§ About this exercise: All lines in the data that hold the word "postfixed" need copying.

------ Entries shown

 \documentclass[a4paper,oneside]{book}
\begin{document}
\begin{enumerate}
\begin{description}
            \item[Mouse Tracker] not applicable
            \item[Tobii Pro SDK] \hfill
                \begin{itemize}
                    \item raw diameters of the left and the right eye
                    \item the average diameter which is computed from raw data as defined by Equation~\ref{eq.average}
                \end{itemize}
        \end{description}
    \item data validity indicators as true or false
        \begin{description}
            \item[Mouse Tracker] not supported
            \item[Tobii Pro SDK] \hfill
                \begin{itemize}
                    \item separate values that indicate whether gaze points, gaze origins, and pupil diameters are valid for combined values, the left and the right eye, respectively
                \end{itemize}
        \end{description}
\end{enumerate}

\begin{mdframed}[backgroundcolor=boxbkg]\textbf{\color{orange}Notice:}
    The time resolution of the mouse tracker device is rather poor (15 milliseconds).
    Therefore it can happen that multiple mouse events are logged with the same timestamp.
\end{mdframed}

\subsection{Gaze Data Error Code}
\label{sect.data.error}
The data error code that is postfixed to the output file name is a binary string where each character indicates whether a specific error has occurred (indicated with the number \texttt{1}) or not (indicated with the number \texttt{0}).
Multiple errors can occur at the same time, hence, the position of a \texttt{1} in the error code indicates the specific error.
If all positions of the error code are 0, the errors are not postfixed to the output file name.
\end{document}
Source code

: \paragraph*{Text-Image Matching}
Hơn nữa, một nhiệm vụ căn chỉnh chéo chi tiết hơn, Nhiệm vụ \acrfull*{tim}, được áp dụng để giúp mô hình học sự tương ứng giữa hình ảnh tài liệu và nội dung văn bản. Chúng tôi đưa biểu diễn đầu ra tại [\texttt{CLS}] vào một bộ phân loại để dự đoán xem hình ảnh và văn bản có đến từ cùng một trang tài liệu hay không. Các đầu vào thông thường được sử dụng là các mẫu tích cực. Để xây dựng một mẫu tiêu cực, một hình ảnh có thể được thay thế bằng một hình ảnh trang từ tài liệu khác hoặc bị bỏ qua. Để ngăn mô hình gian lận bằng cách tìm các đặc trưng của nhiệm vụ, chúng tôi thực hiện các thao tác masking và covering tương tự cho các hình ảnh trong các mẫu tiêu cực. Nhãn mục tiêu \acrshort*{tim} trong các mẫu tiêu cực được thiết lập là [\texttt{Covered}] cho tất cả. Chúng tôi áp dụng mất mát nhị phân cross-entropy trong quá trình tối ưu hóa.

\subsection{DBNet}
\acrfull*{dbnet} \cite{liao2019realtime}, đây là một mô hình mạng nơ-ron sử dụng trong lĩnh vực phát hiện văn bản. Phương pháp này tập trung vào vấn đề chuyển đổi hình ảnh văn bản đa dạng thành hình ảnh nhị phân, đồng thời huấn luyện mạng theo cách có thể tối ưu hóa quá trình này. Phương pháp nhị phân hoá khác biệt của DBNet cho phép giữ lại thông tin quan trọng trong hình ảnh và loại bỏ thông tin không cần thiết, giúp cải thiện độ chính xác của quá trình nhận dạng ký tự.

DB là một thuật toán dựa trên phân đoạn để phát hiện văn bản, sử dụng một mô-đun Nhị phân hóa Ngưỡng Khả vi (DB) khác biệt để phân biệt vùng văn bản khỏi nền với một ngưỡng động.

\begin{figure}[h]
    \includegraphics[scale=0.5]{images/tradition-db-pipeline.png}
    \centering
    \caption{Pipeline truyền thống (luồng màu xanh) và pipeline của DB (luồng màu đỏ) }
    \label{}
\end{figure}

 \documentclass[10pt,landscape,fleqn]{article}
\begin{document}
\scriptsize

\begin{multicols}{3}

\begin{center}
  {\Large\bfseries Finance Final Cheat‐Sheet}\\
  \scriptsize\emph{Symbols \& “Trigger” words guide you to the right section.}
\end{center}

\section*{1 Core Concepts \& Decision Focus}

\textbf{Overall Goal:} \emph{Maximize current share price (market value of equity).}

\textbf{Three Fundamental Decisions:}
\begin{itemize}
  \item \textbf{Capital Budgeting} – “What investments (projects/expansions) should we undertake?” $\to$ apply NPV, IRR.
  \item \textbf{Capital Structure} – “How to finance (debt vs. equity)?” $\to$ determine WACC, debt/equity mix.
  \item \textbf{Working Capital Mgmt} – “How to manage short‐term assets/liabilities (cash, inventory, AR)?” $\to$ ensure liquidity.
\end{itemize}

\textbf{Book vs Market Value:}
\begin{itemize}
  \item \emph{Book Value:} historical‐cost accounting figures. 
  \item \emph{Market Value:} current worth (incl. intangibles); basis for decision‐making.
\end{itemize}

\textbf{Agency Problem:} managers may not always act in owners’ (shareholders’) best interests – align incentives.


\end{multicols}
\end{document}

------------

§ Answer to this task:
The data error code that is postfixed to the output file name is a binary string where each character indicates whether a specific error has occurred (indicated with the number \texttt{1}) or not (indicated with the number \texttt{0}).
If all positions of the error code are 0, the errors are not postfixed to the output file name.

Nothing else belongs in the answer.